Marie-Line Gardes, Professeure HEP ordinaire en didactique des mathématiques, dans le schéma ci-dessous, met en avant le rôle de l’adulte (en jaune) dans l’accompagnement de l’élève. C’est bien le questionnement d’anticipation des actions qui amène à une manipulation active de l’élève c’est-à-dire une manipulation au service d’un apprentissage mathématique.
Appliquée aux mathématiques, l’anticipation permet de :
- prévoir les résultats : valider ou invalider le recours à une stratégie
- planifier les étapes : valider ou invalider le recours à une stratégie
- recourir à des savoirs et savoir-faire.
2. De l’anticipation à la stratégie
Dans une note du conseil scientifique de l’éducation nationale intitulée « l’ouverture des mathématiques à l’école maternelle et au CP », S. Dehaene explique qu’on pourrait définir les mathématiques comme “la science des régularités” (the science of patterns).

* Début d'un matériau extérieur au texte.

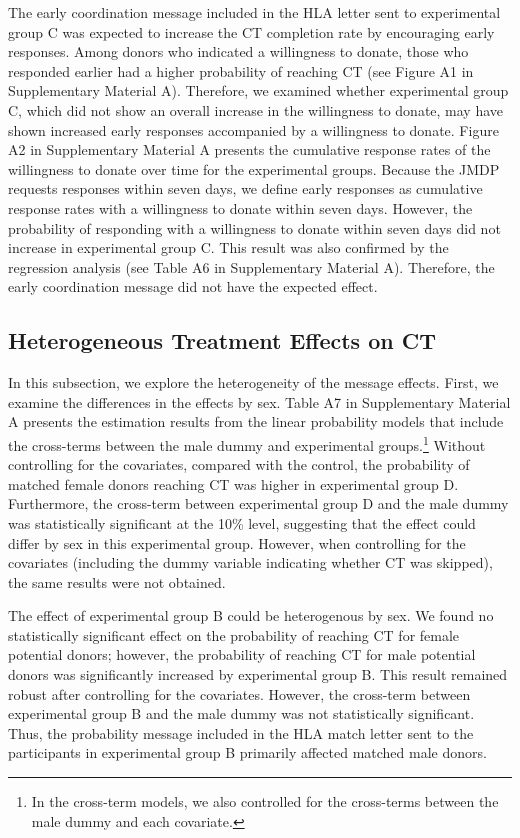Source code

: \documentclass[12pt, a4paper]{article}
\begin{document}
The early coordination message included in the HLA letter sent to experimental group C was expected to increase the CT completion rate by encouraging early responses. Among donors who indicated a willingness to donate, those who responded earlier had a higher probability of reaching CT (see Figure A1 in Supplementary Material A). Therefore, we examined whether experimental group C, which did not show an overall increase in the willingness to donate, may have shown increased early responses accompanied by a willingness to donate. Figure A2 in Supplementary Material A presents the cumulative response rates of the willingness to donate over time for the experimental groups. Because the JMDP requests responses within seven days, we define early responses as cumulative response rates with a willingness to donate within seven days. However, the probability of responding with a willingness to donate within seven days did not increase in experimental group C. This result was also confirmed by the regression analysis (see Table A6 in Supplementary Material A). Therefore, the early coordination message did not have the expected effect.

\hypertarget{heterogeneous-treatment-effects-on-ct}{%
\subsection{Heterogeneous Treatment Effects on CT}\label{heterogeneous-treatment-effects-on-ct}}

In this subsection, we explore the heterogeneity of the message effects. First, we examine the differences in the effects by sex. Table A7 in Supplementary Material A presents the estimation results from the linear probability models that include the cross-terms between the male dummy and experimental groups.\footnote{In the cross-term models, we also controlled for the cross-terms between the male dummy and each covariate.} Without controlling for the covariates, compared with the control, the probability of matched female donors reaching CT was higher in experimental group D. Furthermore, the cross-term between experimental group D and the male dummy was statistically significant at the 10\% level, suggesting that the effect could differ by sex in this experimental group. However, when controlling for the covariates (including the dummy variable indicating whether CT was skipped), the same results were not obtained.

The effect of experimental group B could be heterogenous by sex. We found no statistically significant effect on the probability of reaching CT for female potential donors; however, the probability of reaching CT for male potential donors was significantly increased by experimental group B. This result remained robust after controlling for the covariates. However, the cross-term between experimental group B and the male dummy was not statistically significant. Thus, the probability message included in the HLA match letter sent to the participants in experimental group B primarily affected matched male donors.
\end{document}
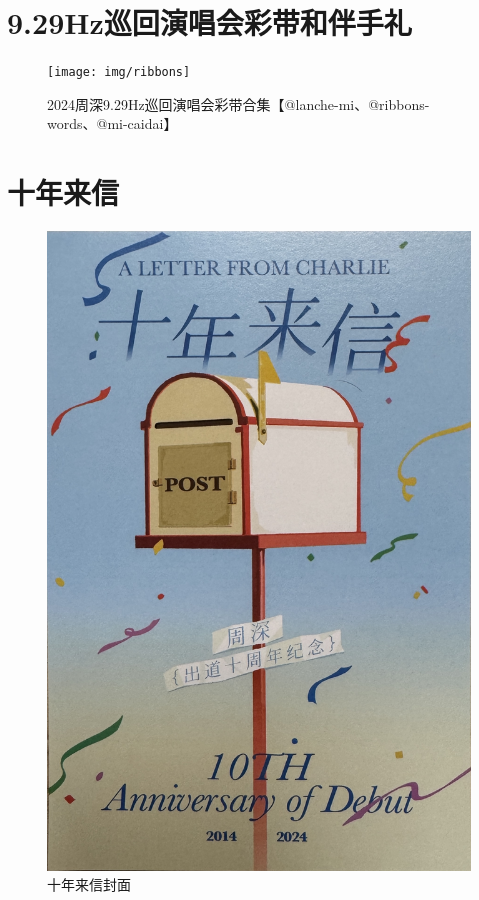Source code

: \documentclass[]{ctexbook}
\begin{document}
\chapter{9.29Hz巡回演唱会彩带和伴手礼}\label{appendix-gift}

\begin{figure}

{\centering \texttt{[image: img/ribbons]} 

}

\caption{2024周深9.29Hz巡回演唱会彩带合集【@lanche-mi、@ribbons-words、@mi-caidai】}\label{fig:unnamed-chunk-147}
\end{figure}

\chapter{十年来信}\label{appendix-letter}

\begin{figure}

{\centering \includegraphics[width=340pt]{img/letter-cover} 

}

\caption{十年来信封面}\label{fig:unnamed-chunk-149}
\end{figure}
\end{document}
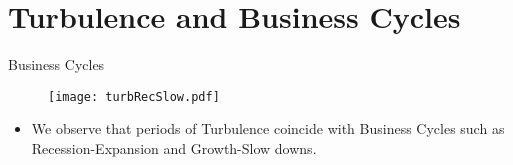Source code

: \documentclass{beamer}
\newcommand*{\LargerCdot}{\raisebox{-0.25ex}{\scalebox{2.3}{$\cdot$}}}
\begin{document}


\section{Turbulence and Business Cycles}
\begin{frame}{Business Cycles}{}
		\vspace*{-0.3 in}
		\begin{figure}
			\scalebox{0.7}
			{\hspace*{-0.4in}\texttt{[image: turbRecSlow.pdf]}}
		\end{figure}
		\vspace*{-0.4 in}
		\begin{itemize}
			\item{We observe that periods of Turbulence coincide with Business Cycles such as Recession-Expansion and Growth-Slow downs.}
		\end{itemize}
\end{frame}
\end{document}
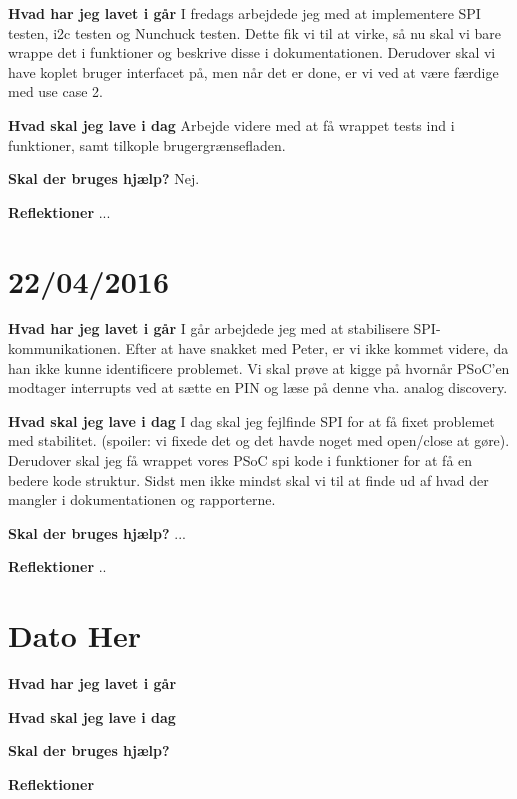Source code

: \documentclass{article}
\begin{document}
	\textbf{Hvad har jeg lavet i går}
	I fredags arbejdede jeg med at implementere SPI testen, i2c testen og Nunchuck testen. Dette fik vi til at virke, så nu skal vi bare wrappe det i funktioner og beskrive disse i dokumentationen. Derudover skal vi have koplet bruger interfacet på, men når det er done, er vi ved at være færdige med use case 2.
	
	\textbf{Hvad skal jeg lave i dag}
	Arbejde videre med at få wrappet tests ind i funktioner, samt tilkople brugergrænsefladen.
	
	\textbf{Skal der bruges hjælp?}
	Nej. 
	
	\textbf{Reflektioner}
	...
	
	\section{22/04/2016}
	
	\textbf{Hvad har jeg lavet i går}
	I går arbejdede jeg med at stabilisere SPI-kommunikationen. Efter at have snakket med Peter, er vi ikke kommet videre, da han ikke kunne identificere problemet. Vi skal prøve at kigge på hvornår PSoC'en modtager interrupts ved at sætte en PIN og læse på denne vha. analog discovery.
	
	\textbf{Hvad skal jeg lave i dag}
	I dag skal jeg fejlfinde SPI for at få fixet problemet med stabilitet. (spoiler: vi fixede det og det havde noget med open/close at gøre). Derudover skal jeg få wrappet vores PSoC spi kode i funktioner for at få en bedere kode struktur. Sidst men ikke mindst skal vi til at finde ud af hvad der mangler i dokumentationen og rapporterne.
	
	
	\textbf{Skal der bruges hjælp?}
	...
	
	\textbf{Reflektioner}
	..
	
	\section{Dato Her}
	
	\textbf{Hvad har jeg lavet i går}
	
	\textbf{Hvad skal jeg lave i dag}
	
	\textbf{Skal der bruges hjælp?}
	
	\textbf{Reflektioner}
	
	
\end{document}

Partout où il y a des règles précises, et où l’on réfléchit aux conséquences logiques de ces règles, il y a des mathématiques. L’être humain trouve du plaisir à découvrir ces règles et leurs conséquences parfois inattendues, et à les expliquer à d’autres.
Dans le cadre de jeu de règles en classe, tel que l’awélé, c’est exactement ce qui est visé.
Analysons dans un premier temps les actions du joueur novice.
Il procède en général de façon aléatoire, il part de l’expérience. De manière empirique, il va accumuler les parties pour développer des stratégies et procédures en évaluant les conséquences de ses actions et en les ajustant.
Au fur et à mesure, il va délaisser ses pratiques empiriques au profit de simulations mentales sans avoir besoin de les tester systématiquement en actes.
Le joueur devient alors plus expert, il s’épargne un grand nombre de tests inutiles et apprend à anticiper ses actions et celles de l’autre joueur.
Plus il développe sa capacité à anticiper, plus il a de chance de gagner.
Mais rien n’indique que le joueur novice se lance seul dans l’anticipation. Il peut décider de poursuivre une stratégie aléatoire jusqu’à la victoire attendue. De plus, l’élève constate souvent des faits mais n’arrive pas à aller plus loin.
Interroger l’élève, l’amener à anticiper c’est lui faire dire à haute voix comment il arrive à un résultat même s’il doit sa solution à sa bonne intuition. Celle-ci est forcément induite par un vécu et des savoirs a priori.
L’élève doit rechercher ce qui, dans sa stratégie, lui a permis d’atteindre son but et découvrir a posteriori le procédé efficace qu’involontairement il a mis en œuvre.
Le rôle du PE va être prépondérant pour amener l’élève à se saisir de prédictions intuitives comme véritables enjeux mathématiques (cf. Théorie des situations Brousseau).
Le jeu l’a amené à oser, tenter, essayer, prendre des risques, faire des erreurs et des choix assumés… ce qui est indispensable aux apprentissages.
Un temps de réflexion et d’analyse sur la fonction du jeu est primordial. Tout comme il doit y avoir un avant-jeu et un après-jeu, il est nécessaire de prévoir des arrêts sur partie (autrement dit des situations de « jeu arrêté ») pour analyser au mieux les différentes possibilités offertes et apprendre à optimiser son tour de jeu. La notion de gain et de perte doit toujours être rapprochée de l’objectif mathématique, et donc relativisée. L’élève doit toujours être conscient de l’intérêt en termes d’apprentissage et des transferts possibles dans des activités de résolution de problèmes et de recherche notamment.